Mitigation: has the loss been reduced in a professional negligence claim?
The recent professional negligence case of Bacciottini and another v Gotelee and Goldsmith (a firm)  EWCA Civ 170 serves as a reminder to carefully consider the correct measure of loss and any potential mitigation of loss when pursuing a professional negligence claim.
The Claimants’ solicitors failed to advise them that the property the Claimants were purchasing was subject to a planning restriction. However, once the property had been bought and the restriction was discovered, the Claimants successfully applied to have the restriction removed.
The Claimants sought to recover £100,000 in damages as a result of the negligence. £100,000 was the difference in the value of the property at the time of the purchase with and without the planning restriction. The Claimants argued that, had they been aware of the planning restriction, they would have sought a reduction in the purchase price.
However, the court of appeal awarded the Claimants damages of just £250 (which was the cost of the application to remove the planning restriction) on the basis that the Claimants had effectively mitigated their loss.
Although the reduction in value (the capital loss) is often the appropriate basis of an award for damages in professional negligence cases, it is not always the case and should not be applied mechanistically. In this instance, to award the Claimants £100,000 for a problem that cost them only £250 to put right, would have overcompensated them for the loss.

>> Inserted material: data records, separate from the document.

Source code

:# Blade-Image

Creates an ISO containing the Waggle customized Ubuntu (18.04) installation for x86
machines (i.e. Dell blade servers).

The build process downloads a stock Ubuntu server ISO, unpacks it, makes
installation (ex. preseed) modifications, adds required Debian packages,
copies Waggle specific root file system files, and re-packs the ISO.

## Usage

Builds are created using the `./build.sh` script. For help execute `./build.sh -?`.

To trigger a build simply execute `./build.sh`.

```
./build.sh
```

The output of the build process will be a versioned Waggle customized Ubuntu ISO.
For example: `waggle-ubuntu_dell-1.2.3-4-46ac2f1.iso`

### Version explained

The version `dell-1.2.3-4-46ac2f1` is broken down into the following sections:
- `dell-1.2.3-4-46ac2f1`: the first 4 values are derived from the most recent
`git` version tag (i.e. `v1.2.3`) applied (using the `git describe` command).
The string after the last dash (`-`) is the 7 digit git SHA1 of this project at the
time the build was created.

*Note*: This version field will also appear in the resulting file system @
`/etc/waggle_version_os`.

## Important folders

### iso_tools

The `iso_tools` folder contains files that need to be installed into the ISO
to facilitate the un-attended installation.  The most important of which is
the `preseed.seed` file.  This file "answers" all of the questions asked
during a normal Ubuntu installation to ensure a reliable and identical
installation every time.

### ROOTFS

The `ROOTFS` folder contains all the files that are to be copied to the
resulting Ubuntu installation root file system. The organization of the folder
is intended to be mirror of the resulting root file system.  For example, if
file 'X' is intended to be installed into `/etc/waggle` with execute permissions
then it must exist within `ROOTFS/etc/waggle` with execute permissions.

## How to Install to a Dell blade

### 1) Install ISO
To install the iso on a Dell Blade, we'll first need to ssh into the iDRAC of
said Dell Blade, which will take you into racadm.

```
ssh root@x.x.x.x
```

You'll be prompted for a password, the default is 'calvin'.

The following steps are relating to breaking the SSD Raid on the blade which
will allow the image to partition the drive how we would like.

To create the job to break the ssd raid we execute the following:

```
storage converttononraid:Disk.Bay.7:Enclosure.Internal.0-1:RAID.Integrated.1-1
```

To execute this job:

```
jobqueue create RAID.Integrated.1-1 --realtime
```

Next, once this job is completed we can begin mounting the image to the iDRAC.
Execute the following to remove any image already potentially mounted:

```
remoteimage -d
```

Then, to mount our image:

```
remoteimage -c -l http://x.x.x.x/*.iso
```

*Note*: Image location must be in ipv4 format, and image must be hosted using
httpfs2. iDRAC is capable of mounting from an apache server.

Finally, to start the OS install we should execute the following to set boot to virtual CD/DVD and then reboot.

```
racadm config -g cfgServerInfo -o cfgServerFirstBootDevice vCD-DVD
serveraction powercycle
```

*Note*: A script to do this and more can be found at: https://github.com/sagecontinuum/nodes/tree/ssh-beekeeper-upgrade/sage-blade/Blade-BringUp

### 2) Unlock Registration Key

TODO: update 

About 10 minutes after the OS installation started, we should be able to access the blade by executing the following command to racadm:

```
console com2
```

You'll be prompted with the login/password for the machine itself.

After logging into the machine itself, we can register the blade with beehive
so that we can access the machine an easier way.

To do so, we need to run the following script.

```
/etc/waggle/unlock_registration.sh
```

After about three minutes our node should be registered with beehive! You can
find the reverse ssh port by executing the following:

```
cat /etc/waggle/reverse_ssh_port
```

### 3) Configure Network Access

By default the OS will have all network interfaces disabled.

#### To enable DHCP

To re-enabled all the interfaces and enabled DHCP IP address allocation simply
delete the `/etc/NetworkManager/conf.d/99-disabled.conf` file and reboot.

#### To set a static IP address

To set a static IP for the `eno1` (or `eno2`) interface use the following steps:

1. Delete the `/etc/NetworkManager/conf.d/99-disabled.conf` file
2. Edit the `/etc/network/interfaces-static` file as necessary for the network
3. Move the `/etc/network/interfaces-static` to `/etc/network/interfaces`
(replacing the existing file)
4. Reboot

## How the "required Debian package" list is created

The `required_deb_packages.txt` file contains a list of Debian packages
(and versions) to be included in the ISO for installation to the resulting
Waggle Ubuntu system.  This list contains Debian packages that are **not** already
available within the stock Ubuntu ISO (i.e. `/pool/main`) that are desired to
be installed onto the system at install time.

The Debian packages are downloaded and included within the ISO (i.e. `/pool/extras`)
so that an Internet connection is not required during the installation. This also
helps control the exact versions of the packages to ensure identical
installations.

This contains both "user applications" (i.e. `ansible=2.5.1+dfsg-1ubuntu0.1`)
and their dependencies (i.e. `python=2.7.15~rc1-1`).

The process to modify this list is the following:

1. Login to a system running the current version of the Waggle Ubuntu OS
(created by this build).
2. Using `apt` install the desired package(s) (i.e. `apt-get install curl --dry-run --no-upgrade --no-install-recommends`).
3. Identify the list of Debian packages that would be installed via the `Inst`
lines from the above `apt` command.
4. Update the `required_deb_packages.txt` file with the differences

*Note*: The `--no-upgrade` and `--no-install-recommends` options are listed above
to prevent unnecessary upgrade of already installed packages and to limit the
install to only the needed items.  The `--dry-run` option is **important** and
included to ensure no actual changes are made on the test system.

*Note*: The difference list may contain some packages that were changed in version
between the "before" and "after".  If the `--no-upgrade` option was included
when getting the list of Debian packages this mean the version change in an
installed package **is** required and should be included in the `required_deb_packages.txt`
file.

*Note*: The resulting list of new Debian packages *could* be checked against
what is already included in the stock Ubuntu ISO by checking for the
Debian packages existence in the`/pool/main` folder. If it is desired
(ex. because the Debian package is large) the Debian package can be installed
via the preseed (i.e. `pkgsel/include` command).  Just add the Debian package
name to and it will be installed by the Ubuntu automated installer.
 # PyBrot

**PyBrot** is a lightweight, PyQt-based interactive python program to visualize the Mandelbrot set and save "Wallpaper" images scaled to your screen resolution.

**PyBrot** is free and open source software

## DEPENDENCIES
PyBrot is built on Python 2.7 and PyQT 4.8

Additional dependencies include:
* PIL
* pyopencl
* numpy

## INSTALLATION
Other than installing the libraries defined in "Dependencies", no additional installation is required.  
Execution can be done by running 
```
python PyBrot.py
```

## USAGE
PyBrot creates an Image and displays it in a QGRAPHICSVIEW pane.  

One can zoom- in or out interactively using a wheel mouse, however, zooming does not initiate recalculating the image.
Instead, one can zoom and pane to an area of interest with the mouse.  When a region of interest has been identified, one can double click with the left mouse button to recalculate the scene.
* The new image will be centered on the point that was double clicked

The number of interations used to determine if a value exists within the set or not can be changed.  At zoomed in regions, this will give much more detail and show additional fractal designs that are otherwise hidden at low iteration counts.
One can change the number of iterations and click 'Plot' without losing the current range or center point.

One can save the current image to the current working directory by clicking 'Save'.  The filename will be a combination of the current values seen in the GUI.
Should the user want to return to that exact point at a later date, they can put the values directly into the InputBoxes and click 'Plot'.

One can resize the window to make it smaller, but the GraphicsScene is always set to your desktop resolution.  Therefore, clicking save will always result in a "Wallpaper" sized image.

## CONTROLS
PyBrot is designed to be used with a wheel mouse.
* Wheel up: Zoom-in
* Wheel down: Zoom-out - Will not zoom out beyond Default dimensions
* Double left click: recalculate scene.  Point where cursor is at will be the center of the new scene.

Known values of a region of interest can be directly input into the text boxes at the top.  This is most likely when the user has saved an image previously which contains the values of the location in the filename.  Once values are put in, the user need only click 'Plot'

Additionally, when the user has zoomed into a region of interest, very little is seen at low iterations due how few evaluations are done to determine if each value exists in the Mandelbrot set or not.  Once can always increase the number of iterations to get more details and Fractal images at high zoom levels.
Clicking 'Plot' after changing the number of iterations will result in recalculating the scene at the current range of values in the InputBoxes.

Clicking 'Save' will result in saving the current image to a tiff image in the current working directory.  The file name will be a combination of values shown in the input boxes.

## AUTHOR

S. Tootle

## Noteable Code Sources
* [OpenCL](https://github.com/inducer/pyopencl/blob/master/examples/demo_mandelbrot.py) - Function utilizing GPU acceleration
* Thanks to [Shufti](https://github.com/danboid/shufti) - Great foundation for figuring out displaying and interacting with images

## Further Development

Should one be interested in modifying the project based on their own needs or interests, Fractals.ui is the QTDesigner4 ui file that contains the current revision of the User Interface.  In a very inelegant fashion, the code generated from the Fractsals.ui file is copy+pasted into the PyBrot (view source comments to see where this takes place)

The Claimants were, in any event, under a duty to mitigate their loss and the steps required to do so in this case were not particularly onerous. As Davis LJ commented:
‘In my judgment the [Claimants] were indeed under a duty to take steps to seek to remove the restriction. To do so was not out of the “ordinary course of things”: to the contrary. This was not equivalent to, for example, having to engage in lengthy, costly and uncertain litigation. On the contrary, the [court at first instance] found as a fact that there was as at May 2007 a “very high” likelihood that an application to lift the restriction would be accepted (and as was borne out by events). He found as a fact that the step of applying to lift the restriction – a step which the appellants had been professionally advised to take – was a “simple” one. He found as a fact that such a procedure was “simple, obvious and cheap”. There is no basis whatsoever for interfering with those findings of fact.’